Exercise aim
Among the entries below, which lines include the string "temperature"? Show each one.

Data for this exercise
== Segment start ==
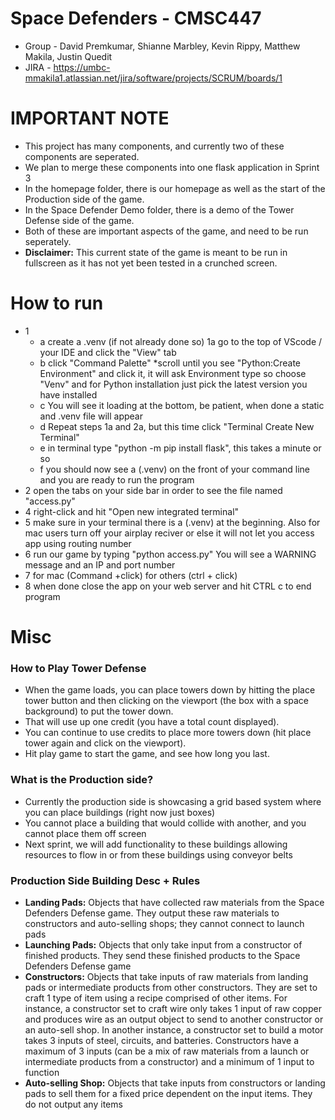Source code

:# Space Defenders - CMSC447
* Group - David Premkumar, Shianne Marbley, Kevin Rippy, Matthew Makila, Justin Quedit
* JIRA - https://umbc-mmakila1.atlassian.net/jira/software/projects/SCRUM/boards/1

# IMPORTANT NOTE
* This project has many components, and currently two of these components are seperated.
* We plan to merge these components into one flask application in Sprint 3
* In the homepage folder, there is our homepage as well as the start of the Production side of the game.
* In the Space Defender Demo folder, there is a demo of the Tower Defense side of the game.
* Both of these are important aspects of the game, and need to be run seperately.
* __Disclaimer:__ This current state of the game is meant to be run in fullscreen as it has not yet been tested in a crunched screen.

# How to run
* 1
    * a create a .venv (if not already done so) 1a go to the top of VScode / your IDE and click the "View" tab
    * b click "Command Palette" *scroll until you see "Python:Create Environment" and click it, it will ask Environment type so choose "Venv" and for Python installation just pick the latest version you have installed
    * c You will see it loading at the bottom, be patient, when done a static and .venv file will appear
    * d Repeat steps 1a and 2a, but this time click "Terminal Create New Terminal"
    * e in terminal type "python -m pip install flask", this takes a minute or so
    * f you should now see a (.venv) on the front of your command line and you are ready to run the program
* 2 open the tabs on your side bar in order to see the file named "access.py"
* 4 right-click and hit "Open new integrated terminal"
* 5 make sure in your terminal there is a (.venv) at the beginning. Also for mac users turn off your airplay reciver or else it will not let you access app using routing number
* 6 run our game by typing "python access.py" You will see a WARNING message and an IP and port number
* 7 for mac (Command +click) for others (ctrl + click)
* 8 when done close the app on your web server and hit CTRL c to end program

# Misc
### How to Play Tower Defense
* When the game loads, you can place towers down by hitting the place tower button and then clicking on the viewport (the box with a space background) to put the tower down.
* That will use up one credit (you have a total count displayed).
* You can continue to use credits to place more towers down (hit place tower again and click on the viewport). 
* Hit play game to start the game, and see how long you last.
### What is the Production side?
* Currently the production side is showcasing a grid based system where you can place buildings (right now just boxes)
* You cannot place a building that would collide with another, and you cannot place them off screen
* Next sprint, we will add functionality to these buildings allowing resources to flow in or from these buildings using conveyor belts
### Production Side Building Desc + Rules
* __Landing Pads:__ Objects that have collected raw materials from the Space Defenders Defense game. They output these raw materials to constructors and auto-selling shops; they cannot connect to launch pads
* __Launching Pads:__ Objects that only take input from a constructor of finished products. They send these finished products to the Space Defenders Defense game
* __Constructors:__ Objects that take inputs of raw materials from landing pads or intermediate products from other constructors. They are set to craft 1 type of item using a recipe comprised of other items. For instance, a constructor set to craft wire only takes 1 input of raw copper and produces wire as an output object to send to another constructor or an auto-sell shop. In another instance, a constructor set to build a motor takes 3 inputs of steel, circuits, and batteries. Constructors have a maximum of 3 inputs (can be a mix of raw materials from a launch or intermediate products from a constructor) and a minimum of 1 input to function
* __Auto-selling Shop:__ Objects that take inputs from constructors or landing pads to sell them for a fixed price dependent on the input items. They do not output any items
== Segment end ==
== Segment start ==
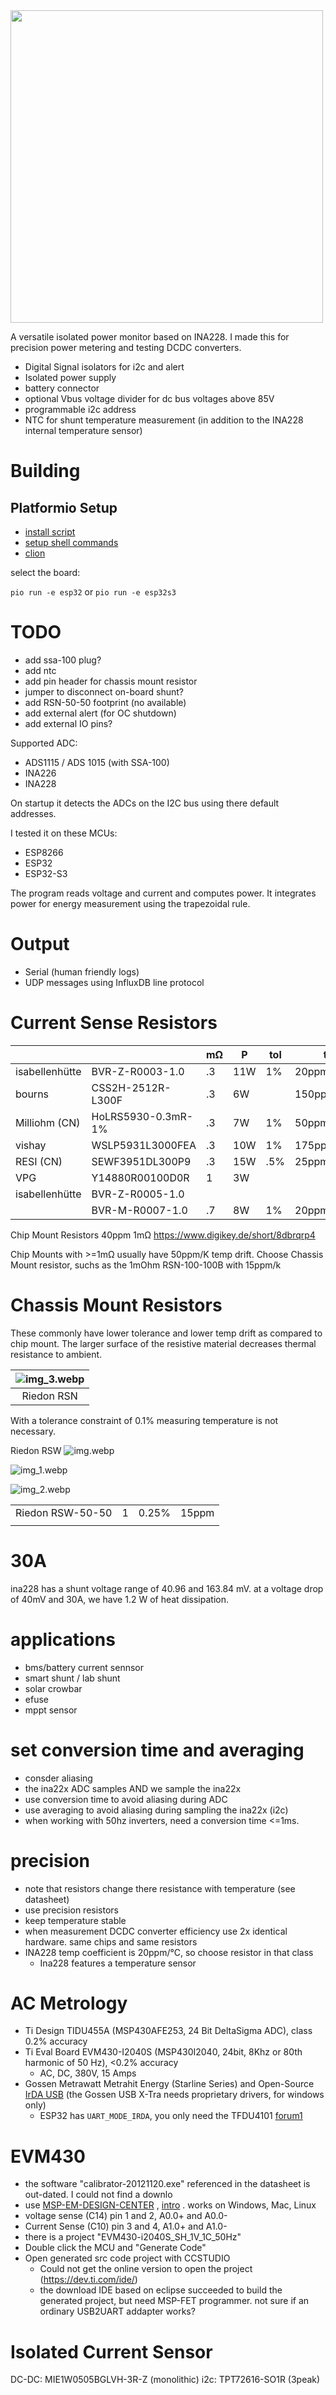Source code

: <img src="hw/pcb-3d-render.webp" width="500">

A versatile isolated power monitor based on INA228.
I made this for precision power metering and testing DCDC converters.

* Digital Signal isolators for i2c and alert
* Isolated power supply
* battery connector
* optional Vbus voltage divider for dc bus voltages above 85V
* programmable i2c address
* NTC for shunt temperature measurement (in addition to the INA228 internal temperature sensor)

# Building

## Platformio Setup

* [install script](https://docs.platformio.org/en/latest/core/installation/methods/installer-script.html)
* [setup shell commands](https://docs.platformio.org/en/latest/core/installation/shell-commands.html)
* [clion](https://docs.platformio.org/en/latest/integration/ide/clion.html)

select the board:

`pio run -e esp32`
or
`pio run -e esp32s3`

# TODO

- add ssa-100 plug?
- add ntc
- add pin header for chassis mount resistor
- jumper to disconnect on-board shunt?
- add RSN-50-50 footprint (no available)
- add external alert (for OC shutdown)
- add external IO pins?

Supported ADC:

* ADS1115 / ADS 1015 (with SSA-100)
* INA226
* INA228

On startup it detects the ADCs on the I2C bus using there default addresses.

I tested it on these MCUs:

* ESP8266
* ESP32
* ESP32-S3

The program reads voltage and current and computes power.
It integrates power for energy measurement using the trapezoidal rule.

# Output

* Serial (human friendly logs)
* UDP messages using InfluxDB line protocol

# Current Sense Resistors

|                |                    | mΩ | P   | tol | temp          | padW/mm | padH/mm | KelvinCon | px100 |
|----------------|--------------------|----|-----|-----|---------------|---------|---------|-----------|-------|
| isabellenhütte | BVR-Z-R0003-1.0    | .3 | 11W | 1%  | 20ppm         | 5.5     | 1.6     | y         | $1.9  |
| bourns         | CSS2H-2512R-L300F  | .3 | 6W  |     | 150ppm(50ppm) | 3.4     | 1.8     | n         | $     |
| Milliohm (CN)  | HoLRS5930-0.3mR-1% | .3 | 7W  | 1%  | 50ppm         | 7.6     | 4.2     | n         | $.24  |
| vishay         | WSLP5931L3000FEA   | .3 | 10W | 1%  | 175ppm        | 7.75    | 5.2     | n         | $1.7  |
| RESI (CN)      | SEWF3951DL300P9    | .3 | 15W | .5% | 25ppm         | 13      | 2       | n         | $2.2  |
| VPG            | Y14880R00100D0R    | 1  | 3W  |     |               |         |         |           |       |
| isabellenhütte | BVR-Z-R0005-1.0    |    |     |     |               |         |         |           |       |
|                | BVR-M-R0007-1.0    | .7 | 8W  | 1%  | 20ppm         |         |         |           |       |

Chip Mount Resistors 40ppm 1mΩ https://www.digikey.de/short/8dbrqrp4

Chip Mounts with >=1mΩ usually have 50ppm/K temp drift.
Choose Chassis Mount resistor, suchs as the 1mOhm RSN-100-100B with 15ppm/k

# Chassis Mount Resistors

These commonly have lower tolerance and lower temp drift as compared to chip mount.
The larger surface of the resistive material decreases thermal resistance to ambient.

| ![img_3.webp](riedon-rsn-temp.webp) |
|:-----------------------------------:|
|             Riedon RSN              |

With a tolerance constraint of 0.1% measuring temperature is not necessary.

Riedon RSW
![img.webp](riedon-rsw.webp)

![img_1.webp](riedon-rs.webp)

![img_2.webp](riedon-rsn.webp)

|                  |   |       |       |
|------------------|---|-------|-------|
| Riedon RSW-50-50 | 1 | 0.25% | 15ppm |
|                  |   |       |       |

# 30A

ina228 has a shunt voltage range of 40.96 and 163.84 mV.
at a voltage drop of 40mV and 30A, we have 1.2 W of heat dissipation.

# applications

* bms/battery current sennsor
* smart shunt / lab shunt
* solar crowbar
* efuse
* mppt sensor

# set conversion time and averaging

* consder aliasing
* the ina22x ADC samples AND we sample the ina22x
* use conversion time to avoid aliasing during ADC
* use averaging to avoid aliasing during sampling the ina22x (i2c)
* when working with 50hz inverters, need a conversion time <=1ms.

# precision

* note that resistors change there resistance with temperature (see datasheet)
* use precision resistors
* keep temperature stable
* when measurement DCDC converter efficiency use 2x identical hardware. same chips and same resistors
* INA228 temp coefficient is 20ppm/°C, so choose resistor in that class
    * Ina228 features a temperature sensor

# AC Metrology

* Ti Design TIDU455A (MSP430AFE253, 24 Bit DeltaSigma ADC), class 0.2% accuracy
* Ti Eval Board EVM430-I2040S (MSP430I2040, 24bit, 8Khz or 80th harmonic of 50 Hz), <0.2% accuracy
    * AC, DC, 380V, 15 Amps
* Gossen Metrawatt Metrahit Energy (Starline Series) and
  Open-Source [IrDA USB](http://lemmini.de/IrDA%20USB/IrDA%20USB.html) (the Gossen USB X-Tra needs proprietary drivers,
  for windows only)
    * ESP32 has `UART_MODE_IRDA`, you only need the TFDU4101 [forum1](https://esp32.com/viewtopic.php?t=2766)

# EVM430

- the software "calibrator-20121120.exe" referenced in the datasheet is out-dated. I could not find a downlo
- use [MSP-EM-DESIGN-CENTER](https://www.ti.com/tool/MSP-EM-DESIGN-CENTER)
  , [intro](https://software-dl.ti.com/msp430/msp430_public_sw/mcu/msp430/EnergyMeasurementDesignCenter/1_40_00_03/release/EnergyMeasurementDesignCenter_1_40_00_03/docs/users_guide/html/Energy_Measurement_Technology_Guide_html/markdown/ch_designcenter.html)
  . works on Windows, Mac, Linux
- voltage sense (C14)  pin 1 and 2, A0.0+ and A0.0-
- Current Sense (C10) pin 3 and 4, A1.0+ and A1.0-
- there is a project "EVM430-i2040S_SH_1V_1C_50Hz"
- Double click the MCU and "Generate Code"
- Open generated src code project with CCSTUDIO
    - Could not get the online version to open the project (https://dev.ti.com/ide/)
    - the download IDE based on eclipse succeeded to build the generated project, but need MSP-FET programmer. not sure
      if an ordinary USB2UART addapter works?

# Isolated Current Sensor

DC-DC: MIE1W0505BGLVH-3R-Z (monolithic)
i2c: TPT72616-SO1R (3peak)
== Segment end ==
Your solution
* NTC for shunt temperature measurement (in addition to the INA228 internal temperature sensor)
With a tolerance constraint of 0.1% measuring temperature is not necessary.
* note that resistors change there resistance with temperature (see datasheet)
* keep temperature stable
    * Ina228 features a temperature sensor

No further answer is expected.